» Work request: If a line of the material holds the string "Containing", it counts; report the number of such lines alone.

» Input data:
=== Section Start ===
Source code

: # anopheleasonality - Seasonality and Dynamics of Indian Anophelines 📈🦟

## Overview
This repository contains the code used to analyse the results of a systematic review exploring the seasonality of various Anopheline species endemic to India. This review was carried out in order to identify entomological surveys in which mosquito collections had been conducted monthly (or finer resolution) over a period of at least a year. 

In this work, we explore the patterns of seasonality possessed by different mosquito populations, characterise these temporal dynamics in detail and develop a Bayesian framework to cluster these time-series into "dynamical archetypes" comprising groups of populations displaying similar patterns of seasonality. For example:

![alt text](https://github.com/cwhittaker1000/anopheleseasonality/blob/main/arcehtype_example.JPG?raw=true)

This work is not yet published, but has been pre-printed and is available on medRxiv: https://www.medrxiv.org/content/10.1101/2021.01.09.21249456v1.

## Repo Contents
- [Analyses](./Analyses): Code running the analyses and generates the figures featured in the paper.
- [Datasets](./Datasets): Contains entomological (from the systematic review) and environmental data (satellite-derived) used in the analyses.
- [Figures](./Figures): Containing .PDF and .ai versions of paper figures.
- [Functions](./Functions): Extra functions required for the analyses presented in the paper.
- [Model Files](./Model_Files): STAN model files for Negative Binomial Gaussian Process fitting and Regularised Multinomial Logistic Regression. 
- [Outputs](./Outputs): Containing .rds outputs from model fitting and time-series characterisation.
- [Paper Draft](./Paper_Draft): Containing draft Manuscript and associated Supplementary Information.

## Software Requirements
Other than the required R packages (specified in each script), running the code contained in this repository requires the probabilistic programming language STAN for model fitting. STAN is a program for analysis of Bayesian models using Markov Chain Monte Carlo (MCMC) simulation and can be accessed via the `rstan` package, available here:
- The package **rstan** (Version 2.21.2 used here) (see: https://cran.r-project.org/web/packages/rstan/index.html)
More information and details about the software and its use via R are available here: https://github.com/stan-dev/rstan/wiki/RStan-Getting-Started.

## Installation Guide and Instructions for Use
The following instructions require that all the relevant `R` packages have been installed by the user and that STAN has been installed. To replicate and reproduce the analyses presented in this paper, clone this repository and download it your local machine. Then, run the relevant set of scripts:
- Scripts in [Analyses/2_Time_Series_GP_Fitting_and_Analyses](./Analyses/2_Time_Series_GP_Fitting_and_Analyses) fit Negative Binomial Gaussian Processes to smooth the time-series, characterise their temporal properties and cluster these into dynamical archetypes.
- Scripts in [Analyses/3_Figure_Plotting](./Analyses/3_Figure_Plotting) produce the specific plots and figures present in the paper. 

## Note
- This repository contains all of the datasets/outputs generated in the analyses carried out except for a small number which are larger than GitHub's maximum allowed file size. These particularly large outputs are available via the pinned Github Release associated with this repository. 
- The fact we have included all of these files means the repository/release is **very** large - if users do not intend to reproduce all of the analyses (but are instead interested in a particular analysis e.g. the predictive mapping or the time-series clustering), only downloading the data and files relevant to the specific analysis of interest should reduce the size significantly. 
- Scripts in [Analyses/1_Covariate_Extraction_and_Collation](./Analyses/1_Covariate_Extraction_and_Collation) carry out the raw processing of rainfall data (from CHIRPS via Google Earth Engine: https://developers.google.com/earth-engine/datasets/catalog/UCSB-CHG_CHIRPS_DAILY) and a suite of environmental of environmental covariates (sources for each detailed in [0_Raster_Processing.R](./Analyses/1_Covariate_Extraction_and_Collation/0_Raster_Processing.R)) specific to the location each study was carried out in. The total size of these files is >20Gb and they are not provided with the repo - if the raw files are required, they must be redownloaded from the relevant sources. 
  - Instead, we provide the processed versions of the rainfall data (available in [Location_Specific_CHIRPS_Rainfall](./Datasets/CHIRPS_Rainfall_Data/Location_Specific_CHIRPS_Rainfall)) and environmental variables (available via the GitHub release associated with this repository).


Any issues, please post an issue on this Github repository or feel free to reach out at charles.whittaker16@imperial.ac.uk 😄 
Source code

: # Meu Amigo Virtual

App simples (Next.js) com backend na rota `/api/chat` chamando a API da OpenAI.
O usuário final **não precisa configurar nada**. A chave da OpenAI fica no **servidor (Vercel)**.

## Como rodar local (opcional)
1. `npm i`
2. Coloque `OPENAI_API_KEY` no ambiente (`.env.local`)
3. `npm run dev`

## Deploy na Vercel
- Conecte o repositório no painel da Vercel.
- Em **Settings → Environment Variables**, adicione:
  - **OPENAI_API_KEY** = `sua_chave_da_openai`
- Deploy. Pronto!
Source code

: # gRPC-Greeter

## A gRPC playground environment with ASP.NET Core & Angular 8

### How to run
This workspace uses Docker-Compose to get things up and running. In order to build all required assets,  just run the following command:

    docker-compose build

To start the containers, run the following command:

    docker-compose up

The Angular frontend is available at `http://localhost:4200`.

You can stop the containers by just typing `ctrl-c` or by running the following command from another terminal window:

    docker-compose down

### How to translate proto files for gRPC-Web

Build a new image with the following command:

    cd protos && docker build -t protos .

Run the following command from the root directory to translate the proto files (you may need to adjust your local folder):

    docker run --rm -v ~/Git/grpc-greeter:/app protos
=== Section End ===
» Solution to the problem: 3